So at all time we have this relation between tree sizes:
log's tree <= each secondary node tree <= primary node tree
Extensions: It may be useful to enable secondaries to also act as mirrors,
republishing the latest tree head it has received from the primary node,
together with available cosignatures. It may be possible to distribute
new leaves in more of a peer-to-peer fashion, instead of each secondary
retrieving them directly from the primary.
* Migration on primary failure
What needs to happen when a primary fails or is to be replaced? We need
the following steps:
0. If possible, the primary node's access to the log signing key should
be removed.
1. Each secondary must be configured that the primary is down. This must
likely be a manual procedure, with a human determining that the
primary should no longer be used. On each secondary, this means that
the node key of the old primary is removed from the configuration.
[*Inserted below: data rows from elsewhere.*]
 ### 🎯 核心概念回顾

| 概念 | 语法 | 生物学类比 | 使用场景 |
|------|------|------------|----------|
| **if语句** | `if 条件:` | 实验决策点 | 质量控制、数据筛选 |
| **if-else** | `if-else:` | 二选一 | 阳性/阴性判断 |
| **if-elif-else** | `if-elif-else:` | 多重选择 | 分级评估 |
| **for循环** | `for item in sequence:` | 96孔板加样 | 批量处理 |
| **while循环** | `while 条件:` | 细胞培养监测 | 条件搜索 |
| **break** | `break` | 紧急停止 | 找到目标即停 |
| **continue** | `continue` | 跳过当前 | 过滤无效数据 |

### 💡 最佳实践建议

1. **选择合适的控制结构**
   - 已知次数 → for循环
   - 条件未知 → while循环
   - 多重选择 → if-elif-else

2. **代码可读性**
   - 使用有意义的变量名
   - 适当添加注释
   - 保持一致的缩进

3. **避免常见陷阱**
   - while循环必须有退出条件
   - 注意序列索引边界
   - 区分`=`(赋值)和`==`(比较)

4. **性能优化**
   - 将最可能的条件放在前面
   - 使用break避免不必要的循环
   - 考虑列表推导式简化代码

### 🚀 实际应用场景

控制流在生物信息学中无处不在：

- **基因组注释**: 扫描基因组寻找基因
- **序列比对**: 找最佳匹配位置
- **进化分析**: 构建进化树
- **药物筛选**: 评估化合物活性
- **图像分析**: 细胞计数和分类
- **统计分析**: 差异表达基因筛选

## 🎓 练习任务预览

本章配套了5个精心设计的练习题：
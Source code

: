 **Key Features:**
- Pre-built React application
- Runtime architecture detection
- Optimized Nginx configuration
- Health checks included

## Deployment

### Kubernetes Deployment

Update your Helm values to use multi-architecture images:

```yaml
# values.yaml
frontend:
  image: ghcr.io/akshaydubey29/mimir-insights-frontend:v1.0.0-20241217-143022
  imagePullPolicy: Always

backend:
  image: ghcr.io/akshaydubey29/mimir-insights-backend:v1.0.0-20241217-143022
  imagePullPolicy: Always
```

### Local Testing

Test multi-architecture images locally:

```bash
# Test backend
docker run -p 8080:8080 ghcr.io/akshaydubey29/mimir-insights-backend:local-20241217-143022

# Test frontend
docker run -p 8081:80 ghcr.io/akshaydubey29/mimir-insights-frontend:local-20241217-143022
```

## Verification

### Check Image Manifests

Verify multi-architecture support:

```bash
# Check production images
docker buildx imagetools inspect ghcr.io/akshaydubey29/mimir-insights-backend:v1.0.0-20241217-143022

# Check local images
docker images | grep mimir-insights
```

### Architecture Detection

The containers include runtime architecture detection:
2. Once all the secondaries agree that there is no longer any primary
node, one of the secondaries can become new primary. If the local
trees of the secondaries are of different sizes, the one with the
largest tree should be selected as the new (interrim) primary, but
not yet with access to the log's signing key. (If, for some reason, a
different node is chosen, the nodes that are ahead of the chosen node
must be reset: Discard the extra leaves, destroy previous node key
and create a new one).
3. The secondaries that were not chosen as primary are now reconfigured
to use the chosen node (identified by node key, as usual) as primary,
and retrieve all leaves and commit them to their local trees.
4. After some time, nodes should all be in sync. If desired, the chosen
node can now be demoted back to secondary (after which all the other
secondaries will again be reconfigured that there is no primary), and
a new primary node can be selected.
5. Finally, the new primary should be given access to the log's
signing key and start normal operation (accept leaves from users,
advertise new tree heads, request cosignatures, etc).
If we are willing to have secondaries coordinate with eachother, part
of this process could potentially be automated. If all nodes are
connected to each other (with the exception of the failing primary,
which is explicitly and manually removed from the set of nodes in step
(1) above), we could maybe have a protocol that lets nodes first agree
that there is no primary, and then elect a new primary based on tree
size, and which nodes are configured as candidates for getting access to
the log's signing key.
Regards,
/Niels